Stokes had not offered such opinion testimony regarding the reputation of Alton Romero. The "attack" upon Romero's credibility at the time of the proffer was only that Shows attributed a statement to Romero and Romero denied making it. This is not such an attack upon character that the trial court abused its discretion in excluding opinion testimony of Romero's reputation for truthfulness.
Defendants' final point is that the trial court erred in refusing a jury view of the jail. Whether a trial is to be interrupted and suffer the inconvenience and risk attendant upon a jury view are matters for the discretion of the trial court and are reviewable only for abuse. We find no abuse here. A trial judge would understandably be reluctant to halt a trial and cause the jurors to be transported to the jail for a view. The security problems are not small and the risk of comment by the prisoners is not insubstantial. While it may well have been helpful there was an abundance of evidence at trial as to the layout of the jail. The trial judge was on the scene and balanced these concerns. We will not second-guess him.
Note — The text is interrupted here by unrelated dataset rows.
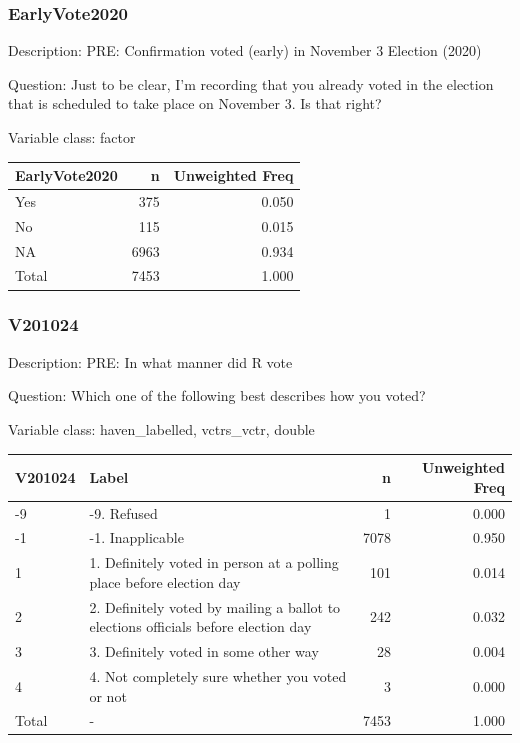 \documentclass[
]{krantz}
\begin{document}
\hypertarget{earlyvote2020}{%
\subsubsection*{EarlyVote2020}\label{earlyvote2020}}


Description: PRE: Confirmation voted (early) in November 3 Election (2020)

Question: Just to be clear, I'm recording that you already voted in the election that is scheduled to take place on November 3. Is that right?

Variable class: factor

\begin{tabular}[t]{l|r|r}
\hline
EarlyVote2020 & n & Unweighted Freq\\
\hline
Yes & 375 & 0.050\\
\hline
No & 115 & 0.015\\
\hline
NA & 6963 & 0.934\\
\hline
Total & 7453 & 1.000\\
\hline
\end{tabular}

\hypertarget{v201024}{%
\subsubsection*{V201024}\label{v201024}}


Description: PRE: In what manner did R vote

Question: Which one of the following best describes how you voted?

Variable class: haven\_labelled, vctrs\_vctr, double

\begin{tabular}[t]{l|l|r|r}
\hline
V201024 & Label & n & Unweighted Freq\\
\hline
-9 & -9. Refused & 1 & 0.000\\
\hline
-1 & -1. Inapplicable & 7078 & 0.950\\
\hline
1 & 1. Definitely voted in person at a polling place before election day & 101 & 0.014\\
\hline
2 & 2. Definitely voted by mailing a ballot to elections officials before  election day & 242 & 0.032\\
\hline
3 & 3. Definitely voted in some other way & 28 & 0.004\\
\hline
4 & 4. Not completely sure whether you voted or not & 3 & 0.000\\
\hline
Total & - & 7453 & 1.000\\
\hline
\end{tabular}
\end{document}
We have considered each asserted ground of error and that exercise has made this opinion longer than the difficulty of the case warrants. It is simple. A south Louisiana jail was run in such a manner that a twenty-one year old college student who had never before been arrested was jailed with prisoners known to be dangerous for what at worst was a foolish prank. He was placed in a life-threatening setting and then ignored. While so trapped, he was brutally beaten, raped and humiliated. The indifferent attitude of defendants remained after the events and indeed is palpable in the cold words of the transcript on appeal. Despite Boo Boo's plea of guilty to the sexual assaults, the retrieval of the bloody sheets, Stokes' broken nose and blackened eyes, defense counsel persisted in suggesting at trial by non-subtle questions that if any such assaults occurred they were welcomed. Cross-examination of Stokes opened as follows:
Q. How old were you back at the time this incident occurred?
A. Must have been twenty-one.
Q. Now, sir, are you married today?
A. No sir.
Q. Do you have a girl friend?
A. Very little, yes, sir.
Q. Well, do you date?
A. Yes, sir.
We cite this example because it was an important part of the trial scene. It conveyed, or certainly could have conveyed, the attitude of these defendants toward the assaults upon Stokes while in their custody. The jury had the benefit of Romero's near equating of Stokes' conduct with that of aggravated rape and the explicit evidence that he fully expected the young men would be raped. The jury also had before it defendants' assertion that Stokes could have extricated himself but they rejected it. We do not suggest the absence of evidentiary dispute; we suggest only that a reasonable juror could have so concluded. Apparently they did. We AFFIRM.